Beware of ‘faddish’ school designs | Kyra Low

Thank goodness the Federal Way School Board has taken a step back. Rather than blaze ahead haphazardly, the board held off on approving designs for Lakeland and Sunnycrest elementary schools.

The architect and district apparently feel the need to make an architectural statement with the new schools. Perhaps that’s an explanation as to why the school district continues to design and build schools that look like a mix between a commercial building and Seattle’s Experience Music Project (EMP).

Board members have stated that they find the colors bright and cheerful, a good idea for kids.

You want to encourage the kids? Put the crayons in the their hands, not on the walls. Let the individual classrooms be the fun place.

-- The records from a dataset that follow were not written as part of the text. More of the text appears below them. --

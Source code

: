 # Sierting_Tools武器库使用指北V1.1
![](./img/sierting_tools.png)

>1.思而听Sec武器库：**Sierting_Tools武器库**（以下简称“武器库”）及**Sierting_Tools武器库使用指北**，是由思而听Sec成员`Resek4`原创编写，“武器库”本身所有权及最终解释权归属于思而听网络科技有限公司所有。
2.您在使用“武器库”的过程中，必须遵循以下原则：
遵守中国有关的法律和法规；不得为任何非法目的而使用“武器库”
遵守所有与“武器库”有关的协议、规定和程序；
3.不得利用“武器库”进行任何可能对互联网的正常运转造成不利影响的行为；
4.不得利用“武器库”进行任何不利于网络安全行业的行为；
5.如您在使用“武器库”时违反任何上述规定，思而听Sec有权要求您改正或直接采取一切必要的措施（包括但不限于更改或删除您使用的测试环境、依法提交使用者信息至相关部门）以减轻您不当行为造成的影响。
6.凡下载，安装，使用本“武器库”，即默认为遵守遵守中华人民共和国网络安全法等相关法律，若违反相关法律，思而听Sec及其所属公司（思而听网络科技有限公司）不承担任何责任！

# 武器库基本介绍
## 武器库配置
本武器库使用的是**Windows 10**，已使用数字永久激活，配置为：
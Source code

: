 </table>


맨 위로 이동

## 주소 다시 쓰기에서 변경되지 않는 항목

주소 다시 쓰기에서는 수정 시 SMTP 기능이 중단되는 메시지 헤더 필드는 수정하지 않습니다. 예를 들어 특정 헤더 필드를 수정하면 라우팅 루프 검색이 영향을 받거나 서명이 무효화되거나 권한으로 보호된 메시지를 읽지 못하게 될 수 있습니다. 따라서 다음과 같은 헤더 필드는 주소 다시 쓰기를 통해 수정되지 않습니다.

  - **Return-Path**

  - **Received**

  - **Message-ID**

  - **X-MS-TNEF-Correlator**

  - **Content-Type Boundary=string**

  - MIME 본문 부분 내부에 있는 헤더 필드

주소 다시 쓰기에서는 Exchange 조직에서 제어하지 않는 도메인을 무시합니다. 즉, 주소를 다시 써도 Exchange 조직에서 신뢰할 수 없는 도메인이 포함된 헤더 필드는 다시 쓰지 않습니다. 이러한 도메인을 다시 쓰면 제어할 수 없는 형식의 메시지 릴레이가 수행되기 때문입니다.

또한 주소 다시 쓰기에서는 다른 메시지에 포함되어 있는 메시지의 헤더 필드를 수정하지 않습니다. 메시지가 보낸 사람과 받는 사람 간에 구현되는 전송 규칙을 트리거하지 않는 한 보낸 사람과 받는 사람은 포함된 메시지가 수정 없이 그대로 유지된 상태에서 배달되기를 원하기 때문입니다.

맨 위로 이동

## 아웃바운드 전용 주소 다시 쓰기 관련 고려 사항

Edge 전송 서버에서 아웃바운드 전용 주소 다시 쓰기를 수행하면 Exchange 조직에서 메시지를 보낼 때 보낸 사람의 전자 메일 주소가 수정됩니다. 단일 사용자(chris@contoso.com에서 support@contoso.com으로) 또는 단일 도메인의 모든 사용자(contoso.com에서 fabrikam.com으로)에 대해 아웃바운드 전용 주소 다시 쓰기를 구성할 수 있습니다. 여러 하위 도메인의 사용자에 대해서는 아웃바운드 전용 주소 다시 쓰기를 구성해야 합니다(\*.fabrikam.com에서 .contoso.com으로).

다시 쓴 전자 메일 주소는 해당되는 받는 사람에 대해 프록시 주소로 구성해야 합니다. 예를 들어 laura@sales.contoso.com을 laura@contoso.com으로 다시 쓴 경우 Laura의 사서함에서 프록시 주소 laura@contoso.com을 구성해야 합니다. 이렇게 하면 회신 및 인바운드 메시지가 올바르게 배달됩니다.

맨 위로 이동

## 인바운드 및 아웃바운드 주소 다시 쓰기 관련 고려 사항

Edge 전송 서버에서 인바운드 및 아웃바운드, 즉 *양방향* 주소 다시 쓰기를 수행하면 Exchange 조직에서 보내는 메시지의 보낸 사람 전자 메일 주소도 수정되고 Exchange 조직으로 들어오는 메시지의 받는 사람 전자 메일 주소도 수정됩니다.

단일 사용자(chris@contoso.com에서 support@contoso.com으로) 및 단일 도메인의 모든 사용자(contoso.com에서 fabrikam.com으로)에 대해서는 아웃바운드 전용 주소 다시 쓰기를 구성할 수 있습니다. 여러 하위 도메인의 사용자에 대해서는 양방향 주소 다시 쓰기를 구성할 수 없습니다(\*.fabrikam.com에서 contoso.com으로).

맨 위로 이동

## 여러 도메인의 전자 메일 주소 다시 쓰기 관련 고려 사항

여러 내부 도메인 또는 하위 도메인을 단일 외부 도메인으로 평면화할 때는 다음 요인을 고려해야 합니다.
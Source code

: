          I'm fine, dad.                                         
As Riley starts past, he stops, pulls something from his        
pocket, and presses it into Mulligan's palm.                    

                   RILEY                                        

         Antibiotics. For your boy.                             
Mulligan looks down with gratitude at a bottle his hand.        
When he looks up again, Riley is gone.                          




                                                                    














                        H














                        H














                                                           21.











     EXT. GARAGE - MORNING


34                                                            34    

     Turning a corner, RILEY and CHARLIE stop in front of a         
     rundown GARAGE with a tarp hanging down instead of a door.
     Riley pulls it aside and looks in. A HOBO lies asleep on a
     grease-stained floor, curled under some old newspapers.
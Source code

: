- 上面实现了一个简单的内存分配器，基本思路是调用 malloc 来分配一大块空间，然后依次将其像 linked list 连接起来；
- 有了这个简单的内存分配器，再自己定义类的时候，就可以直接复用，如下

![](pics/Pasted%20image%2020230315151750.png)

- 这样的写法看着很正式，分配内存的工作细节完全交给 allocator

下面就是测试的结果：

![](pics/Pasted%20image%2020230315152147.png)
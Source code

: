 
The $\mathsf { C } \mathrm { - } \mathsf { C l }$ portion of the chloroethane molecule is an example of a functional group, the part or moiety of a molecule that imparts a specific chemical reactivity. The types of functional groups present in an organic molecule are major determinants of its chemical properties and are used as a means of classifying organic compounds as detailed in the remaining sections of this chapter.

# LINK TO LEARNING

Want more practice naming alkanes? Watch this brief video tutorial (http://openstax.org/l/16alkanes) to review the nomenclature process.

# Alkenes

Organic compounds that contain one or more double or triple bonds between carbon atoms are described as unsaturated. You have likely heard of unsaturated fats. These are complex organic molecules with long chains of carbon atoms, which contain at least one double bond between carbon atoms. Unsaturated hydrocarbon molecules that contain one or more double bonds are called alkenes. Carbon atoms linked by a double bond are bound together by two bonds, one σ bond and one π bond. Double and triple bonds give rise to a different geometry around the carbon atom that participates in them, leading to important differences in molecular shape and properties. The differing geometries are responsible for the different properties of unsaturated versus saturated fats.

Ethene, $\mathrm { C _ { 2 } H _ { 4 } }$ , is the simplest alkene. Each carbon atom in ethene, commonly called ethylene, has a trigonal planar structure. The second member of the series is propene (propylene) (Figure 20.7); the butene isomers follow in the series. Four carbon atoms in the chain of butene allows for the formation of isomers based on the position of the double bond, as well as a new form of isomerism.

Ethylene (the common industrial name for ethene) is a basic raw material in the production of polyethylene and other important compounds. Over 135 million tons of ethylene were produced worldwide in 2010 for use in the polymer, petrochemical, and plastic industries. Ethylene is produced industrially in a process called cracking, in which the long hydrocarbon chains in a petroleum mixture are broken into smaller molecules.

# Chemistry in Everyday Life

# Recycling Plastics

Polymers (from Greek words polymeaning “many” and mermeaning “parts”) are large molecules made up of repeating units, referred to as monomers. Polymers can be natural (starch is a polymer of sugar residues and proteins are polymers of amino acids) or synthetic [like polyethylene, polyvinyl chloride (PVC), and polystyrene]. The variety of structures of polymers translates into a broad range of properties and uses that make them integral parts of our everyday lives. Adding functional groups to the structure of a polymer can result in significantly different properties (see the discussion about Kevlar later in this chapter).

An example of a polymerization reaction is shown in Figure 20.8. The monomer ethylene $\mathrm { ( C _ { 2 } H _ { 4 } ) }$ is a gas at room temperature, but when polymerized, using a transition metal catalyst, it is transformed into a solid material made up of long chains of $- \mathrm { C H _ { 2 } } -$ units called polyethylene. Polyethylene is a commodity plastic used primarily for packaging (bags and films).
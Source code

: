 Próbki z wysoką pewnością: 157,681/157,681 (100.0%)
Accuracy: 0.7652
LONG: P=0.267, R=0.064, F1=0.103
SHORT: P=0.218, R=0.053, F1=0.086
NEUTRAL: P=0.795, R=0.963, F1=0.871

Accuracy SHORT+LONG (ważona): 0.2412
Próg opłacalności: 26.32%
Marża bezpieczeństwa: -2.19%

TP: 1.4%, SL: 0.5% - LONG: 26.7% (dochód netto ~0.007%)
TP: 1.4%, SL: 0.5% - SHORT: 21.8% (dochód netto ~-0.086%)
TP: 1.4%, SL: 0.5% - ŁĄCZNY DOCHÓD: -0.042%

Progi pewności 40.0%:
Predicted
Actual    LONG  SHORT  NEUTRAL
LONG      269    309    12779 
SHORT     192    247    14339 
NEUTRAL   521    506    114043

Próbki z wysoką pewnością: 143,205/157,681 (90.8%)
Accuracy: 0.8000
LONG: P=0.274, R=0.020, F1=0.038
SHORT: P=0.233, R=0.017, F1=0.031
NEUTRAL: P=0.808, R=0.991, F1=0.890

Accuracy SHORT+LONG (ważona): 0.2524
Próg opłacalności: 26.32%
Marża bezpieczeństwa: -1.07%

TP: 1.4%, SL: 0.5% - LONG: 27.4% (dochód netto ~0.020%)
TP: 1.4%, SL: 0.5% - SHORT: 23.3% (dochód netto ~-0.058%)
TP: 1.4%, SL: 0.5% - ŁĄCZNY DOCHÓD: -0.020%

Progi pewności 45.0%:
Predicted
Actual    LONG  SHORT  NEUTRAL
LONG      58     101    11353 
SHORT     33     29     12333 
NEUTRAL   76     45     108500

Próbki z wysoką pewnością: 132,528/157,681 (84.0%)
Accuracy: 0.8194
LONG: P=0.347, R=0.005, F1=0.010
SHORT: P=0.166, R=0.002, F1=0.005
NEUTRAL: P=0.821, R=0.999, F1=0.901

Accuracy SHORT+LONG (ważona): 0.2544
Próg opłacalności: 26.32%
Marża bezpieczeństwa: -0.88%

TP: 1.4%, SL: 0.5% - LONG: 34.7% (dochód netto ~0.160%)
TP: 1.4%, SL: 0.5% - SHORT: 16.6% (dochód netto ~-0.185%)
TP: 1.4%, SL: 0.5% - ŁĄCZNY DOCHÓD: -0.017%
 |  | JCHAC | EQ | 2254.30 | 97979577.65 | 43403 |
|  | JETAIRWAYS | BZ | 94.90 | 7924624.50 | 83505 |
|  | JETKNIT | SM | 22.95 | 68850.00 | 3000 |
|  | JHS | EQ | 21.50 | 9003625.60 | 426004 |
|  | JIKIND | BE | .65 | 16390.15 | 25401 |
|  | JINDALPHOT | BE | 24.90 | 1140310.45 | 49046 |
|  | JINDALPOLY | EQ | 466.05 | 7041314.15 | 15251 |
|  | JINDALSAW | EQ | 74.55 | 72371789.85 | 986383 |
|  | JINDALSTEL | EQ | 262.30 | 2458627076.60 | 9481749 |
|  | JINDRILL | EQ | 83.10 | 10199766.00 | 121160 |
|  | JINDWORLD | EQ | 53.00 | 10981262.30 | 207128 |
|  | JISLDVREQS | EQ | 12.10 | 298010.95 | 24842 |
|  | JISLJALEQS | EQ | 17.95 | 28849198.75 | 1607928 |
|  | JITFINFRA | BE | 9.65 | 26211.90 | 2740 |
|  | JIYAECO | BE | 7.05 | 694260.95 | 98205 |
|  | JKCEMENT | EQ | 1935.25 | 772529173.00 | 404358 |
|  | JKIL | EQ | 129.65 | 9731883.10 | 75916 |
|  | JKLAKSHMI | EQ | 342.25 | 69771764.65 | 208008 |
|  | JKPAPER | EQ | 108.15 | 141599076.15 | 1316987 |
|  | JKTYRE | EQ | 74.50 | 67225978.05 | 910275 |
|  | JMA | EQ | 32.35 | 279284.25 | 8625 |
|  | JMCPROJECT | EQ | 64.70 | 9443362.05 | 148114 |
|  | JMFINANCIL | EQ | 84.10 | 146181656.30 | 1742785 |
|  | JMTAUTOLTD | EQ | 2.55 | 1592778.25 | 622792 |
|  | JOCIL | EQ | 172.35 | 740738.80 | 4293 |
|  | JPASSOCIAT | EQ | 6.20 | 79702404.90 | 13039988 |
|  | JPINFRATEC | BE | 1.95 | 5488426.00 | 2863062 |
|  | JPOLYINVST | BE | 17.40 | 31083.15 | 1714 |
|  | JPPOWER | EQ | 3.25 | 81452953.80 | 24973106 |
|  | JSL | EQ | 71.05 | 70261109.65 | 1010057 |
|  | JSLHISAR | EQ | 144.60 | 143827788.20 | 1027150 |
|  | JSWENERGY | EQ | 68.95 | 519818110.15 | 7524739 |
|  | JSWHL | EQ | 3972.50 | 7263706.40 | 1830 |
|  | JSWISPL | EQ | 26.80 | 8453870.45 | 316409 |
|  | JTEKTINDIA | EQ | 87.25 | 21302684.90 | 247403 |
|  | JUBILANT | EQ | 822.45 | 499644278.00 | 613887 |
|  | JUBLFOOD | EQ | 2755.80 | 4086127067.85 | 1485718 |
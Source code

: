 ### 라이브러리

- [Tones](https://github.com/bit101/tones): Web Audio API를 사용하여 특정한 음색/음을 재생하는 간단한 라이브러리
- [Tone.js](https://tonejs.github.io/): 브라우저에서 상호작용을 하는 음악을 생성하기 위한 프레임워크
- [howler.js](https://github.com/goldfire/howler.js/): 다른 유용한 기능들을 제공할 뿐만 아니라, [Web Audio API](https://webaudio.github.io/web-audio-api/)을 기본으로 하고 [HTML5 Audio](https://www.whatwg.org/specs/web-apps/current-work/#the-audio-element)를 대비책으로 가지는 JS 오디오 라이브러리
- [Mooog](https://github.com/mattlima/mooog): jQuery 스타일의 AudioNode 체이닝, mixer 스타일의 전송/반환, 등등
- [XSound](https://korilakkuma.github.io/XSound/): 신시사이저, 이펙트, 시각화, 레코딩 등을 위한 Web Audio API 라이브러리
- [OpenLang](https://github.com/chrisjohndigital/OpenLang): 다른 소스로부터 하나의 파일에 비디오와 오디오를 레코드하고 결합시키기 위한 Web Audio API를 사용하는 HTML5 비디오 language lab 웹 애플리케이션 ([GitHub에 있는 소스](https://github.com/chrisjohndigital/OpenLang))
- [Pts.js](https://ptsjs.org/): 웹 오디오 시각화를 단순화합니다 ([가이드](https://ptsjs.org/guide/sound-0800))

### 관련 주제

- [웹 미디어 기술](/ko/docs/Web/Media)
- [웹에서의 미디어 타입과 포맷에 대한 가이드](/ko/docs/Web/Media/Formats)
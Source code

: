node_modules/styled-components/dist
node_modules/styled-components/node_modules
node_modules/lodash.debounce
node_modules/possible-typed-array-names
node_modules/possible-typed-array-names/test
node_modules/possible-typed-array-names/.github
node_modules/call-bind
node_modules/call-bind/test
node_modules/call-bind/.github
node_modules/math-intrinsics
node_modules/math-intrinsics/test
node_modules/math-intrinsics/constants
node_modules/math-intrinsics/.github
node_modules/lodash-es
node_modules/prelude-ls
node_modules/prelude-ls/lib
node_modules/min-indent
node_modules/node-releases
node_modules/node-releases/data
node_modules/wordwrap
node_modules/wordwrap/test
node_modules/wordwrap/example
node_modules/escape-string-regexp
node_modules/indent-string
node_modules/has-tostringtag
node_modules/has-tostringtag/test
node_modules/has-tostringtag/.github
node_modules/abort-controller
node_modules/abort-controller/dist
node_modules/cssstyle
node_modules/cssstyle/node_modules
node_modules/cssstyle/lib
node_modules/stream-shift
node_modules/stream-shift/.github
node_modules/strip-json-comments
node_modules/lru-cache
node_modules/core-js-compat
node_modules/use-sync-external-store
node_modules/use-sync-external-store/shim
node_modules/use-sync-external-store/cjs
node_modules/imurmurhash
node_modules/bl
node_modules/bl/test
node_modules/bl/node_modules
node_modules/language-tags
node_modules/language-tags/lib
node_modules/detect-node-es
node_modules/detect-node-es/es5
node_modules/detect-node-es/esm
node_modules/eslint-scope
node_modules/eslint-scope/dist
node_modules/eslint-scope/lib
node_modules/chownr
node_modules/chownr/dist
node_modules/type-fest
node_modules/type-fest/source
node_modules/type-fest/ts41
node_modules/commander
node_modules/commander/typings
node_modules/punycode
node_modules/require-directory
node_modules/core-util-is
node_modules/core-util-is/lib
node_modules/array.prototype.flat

Rainier View Elementary has a fun and whimsical design over its entry and in its foyer. The artwork lets you know it’s an elementary school while retaining the look of a school. It’s an ageless school — it could have been built 10 years ago or 40 years ago (it was actually built in 1992). However, it still looks like a proper school. That is the difference between timeless and faddish, and that is exactly what the bright colors, plastic semi-transparent planes and boxy designs of the new schools should be called: A fad.

Parents have complained in the past about two main issues with the last school: The colors and the lack of a set library. Yet the school district disregards those concerns and brings two new school designs with nearly identical elements.

The school district has already agreed to repaint the bright purple wall at Valhalla Elementary to a more muted purple shade. Yet again, the district’s proposed designs are bright massive walls. They still have the same idea going: Bright walls in colors (hot pink, neon green and teal at Lakeland, for example) that are not meant to go together.

It’s not just the outside of the schools that need to be reworked. The ideas for a free flowing library space at Lakeland don’t promote a quiet workspace, which is what a library is typically used for. This proposed library involves students walking through an open foyer to get to their classes. The design at Sunnycrest Elementary puts the library in two separate locations, one of which is also rather small.

The original plan was to have the board approve the designs at the same time the plans were being unveiled to the public. The public is footing the bill for the schools. Where was public comment time on this one?

The school board members received enough calls from concerned parents and district staff that they voted to delay the decision of approving the designs until the next school board meeting on Feb. 23.